Previously, extraction and analysis of these fossils required crushing the samples into a fine powder for electron microscopy imaging. “The extraction process can be time-consuming and unsuccessful, electron microscopy can be costly, and the destruction of samples means that they are no longer useful for most other experiments,” Wagner says. “Collection and storage of these samples require specialized personnel, equipment and planning, so we want to preserve as much material for additional studies as we can.”
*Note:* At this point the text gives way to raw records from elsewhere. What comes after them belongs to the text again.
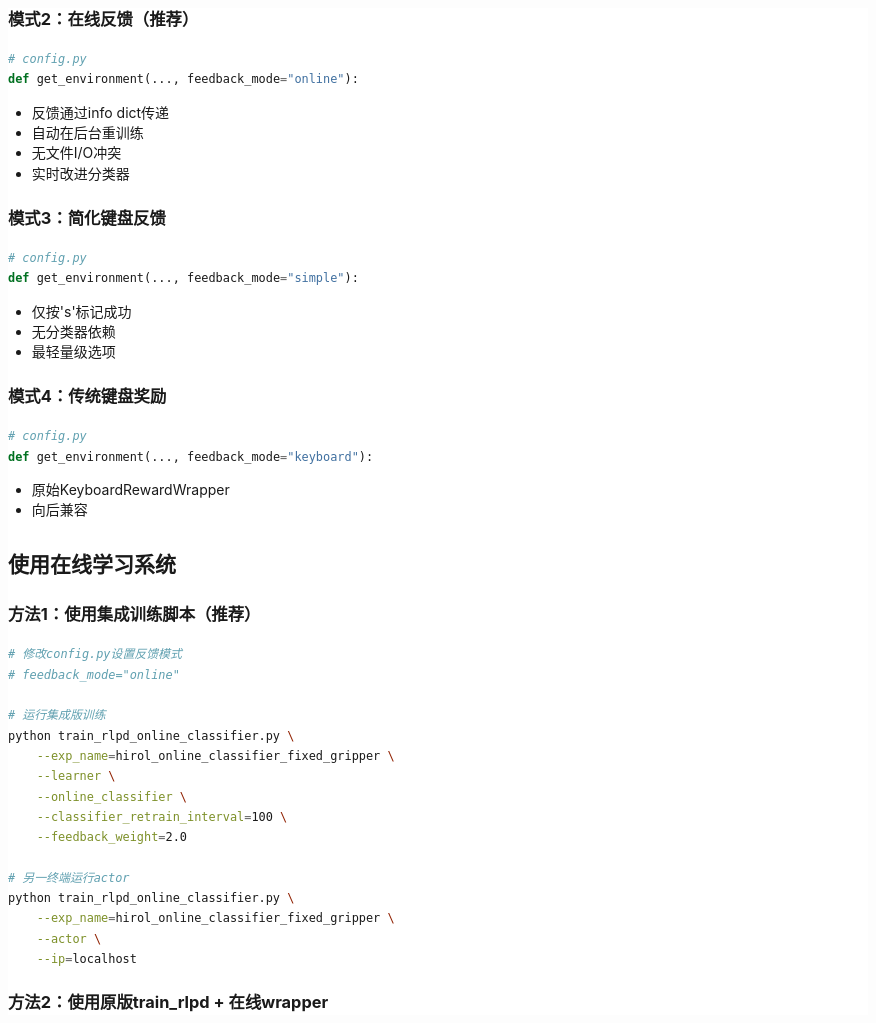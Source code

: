 ### 模式2：在线反馈（推荐）
```python
# config.py  
def get_environment(..., feedback_mode="online"):
```
- 反馈通过info dict传递
- 自动在后台重训练
- 无文件I/O冲突
- 实时改进分类器

### 模式3：简化键盘反馈
```python
# config.py
def get_environment(..., feedback_mode="simple"):
```
- 仅按's'标记成功
- 无分类器依赖
- 最轻量级选项

### 模式4：传统键盘奖励
```python
# config.py
def get_environment(..., feedback_mode="keyboard"):
```
- 原始KeyboardRewardWrapper
- 向后兼容

## 使用在线学习系统

### 方法1：使用集成训练脚本（推荐）

```bash
# 修改config.py设置反馈模式
# feedback_mode="online"

# 运行集成版训练
python train_rlpd_online_classifier.py \
    --exp_name=hirol_online_classifier_fixed_gripper \
    --learner \
    --online_classifier \
    --classifier_retrain_interval=100 \
    --feedback_weight=2.0

# 另一终端运行actor
python train_rlpd_online_classifier.py \
    --exp_name=hirol_online_classifier_fixed_gripper \
    --actor \
    --ip=localhost
```

### 方法2：使用原版train_rlpd + 在线wrapper
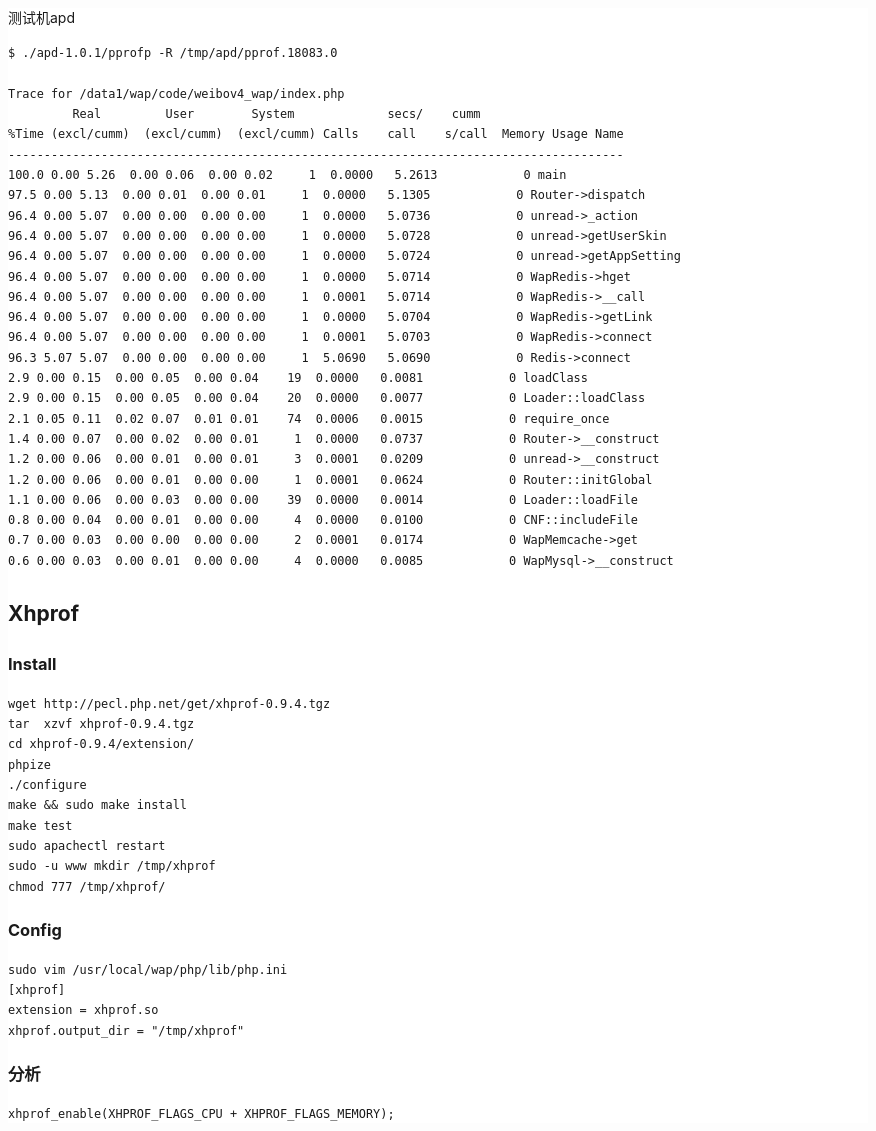 
测试机apd


	$ ./apd-1.0.1/pprofp -R /tmp/apd/pprof.18083.0

	Trace for /data1/wap/code/weibov4_wap/index.php
			 Real         User        System             secs/    cumm
	%Time (excl/cumm)  (excl/cumm)  (excl/cumm) Calls    call    s/call  Memory Usage Name
	--------------------------------------------------------------------------------------
	100.0 0.00 5.26  0.00 0.06  0.00 0.02     1  0.0000   5.2613            0 main
	97.5 0.00 5.13  0.00 0.01  0.00 0.01     1  0.0000   5.1305            0 Router->dispatch
	96.4 0.00 5.07  0.00 0.00  0.00 0.00     1  0.0000   5.0736            0 unread->_action
	96.4 0.00 5.07  0.00 0.00  0.00 0.00     1  0.0000   5.0728            0 unread->getUserSkin
	96.4 0.00 5.07  0.00 0.00  0.00 0.00     1  0.0000   5.0724            0 unread->getAppSetting
	96.4 0.00 5.07  0.00 0.00  0.00 0.00     1  0.0000   5.0714            0 WapRedis->hget
	96.4 0.00 5.07  0.00 0.00  0.00 0.00     1  0.0001   5.0714            0 WapRedis->__call
	96.4 0.00 5.07  0.00 0.00  0.00 0.00     1  0.0000   5.0704            0 WapRedis->getLink
	96.4 0.00 5.07  0.00 0.00  0.00 0.00     1  0.0001   5.0703            0 WapRedis->connect
	96.3 5.07 5.07  0.00 0.00  0.00 0.00     1  5.0690   5.0690            0 Redis->connect
	2.9 0.00 0.15  0.00 0.05  0.00 0.04    19  0.0000   0.0081            0 loadClass
	2.9 0.00 0.15  0.00 0.05  0.00 0.04    20  0.0000   0.0077            0 Loader::loadClass
	2.1 0.05 0.11  0.02 0.07  0.01 0.01    74  0.0006   0.0015            0 require_once
	1.4 0.00 0.07  0.00 0.02  0.00 0.01     1  0.0000   0.0737            0 Router->__construct
	1.2 0.00 0.06  0.00 0.01  0.00 0.01     3  0.0001   0.0209            0 unread->__construct
	1.2 0.00 0.06  0.00 0.01  0.00 0.00     1  0.0001   0.0624            0 Router::initGlobal
	1.1 0.00 0.06  0.00 0.03  0.00 0.00    39  0.0000   0.0014            0 Loader::loadFile
	0.8 0.00 0.04  0.00 0.01  0.00 0.00     4  0.0000   0.0100            0 CNF::includeFile
	0.7 0.00 0.03  0.00 0.00  0.00 0.00     2  0.0001   0.0174            0 WapMemcache->get
	0.6 0.00 0.03  0.00 0.01  0.00 0.00     4  0.0000   0.0085            0 WapMysql->__construct

## Xhprof
### Install
	wget http://pecl.php.net/get/xhprof-0.9.4.tgz
	tar  xzvf xhprof-0.9.4.tgz 
	cd xhprof-0.9.4/extension/
	phpize 
	./configure 
	make && sudo make install
	make test
	sudo apachectl restart
	sudo -u www mkdir /tmp/xhprof
	chmod 777 /tmp/xhprof/

### Config
	sudo vim /usr/local/wap/php/lib/php.ini
	[xhprof]
	extension = xhprof.so
	xhprof.output_dir = "/tmp/xhprof"


### 分析
	xhprof_enable(XHPROF_FLAGS_CPU + XHPROF_FLAGS_MEMORY);


[IDE]: http://www.yinwang.org/blog-cn/2013/04/20/editor-ide/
So Wagner, Lippert and colleagues including Ramon Egli from the Central Institute for Meteorology and Geodynamics and Ioan Lascu at the National Museum of Natural History, found another way. Using sediment samples collected in New Jersey, they designed a new way of conducting an analysis called FORC (first order reversal curve) measurements. With these high-resolution magnetic measurements, they found that the magnetic signature of giant magnetofossils was distinctive–enough that the technique could be used in other samples to identify the presence of the fossils. “FORC measurements probe the reaction of magnetic particles to externally applied magnetic fields, enabling to discriminate among different types of iron oxide particles without actually seeing them,” says Egli.

“The ability to rapidly find giant magnetofossil assemblages in the geologic record will help to identify the origin of these unusual magnetofossils,” the researchers write, as well as the ecology of the organisms that formed them. This is important, Wagner says, because no known living organisms form giant magnetofossils today, and we still don’t know what organisms formed them in the past. “The organisms that produced these giant magnetofossils are utterly mysterious, but this leaves exciting research avenues open for the future” adds Lascu.

Beyond that, though, the information contained in magnetofossils helps scientists understand how oceans responded to past climate changes–and how our current ocean might respond to ongoing warming.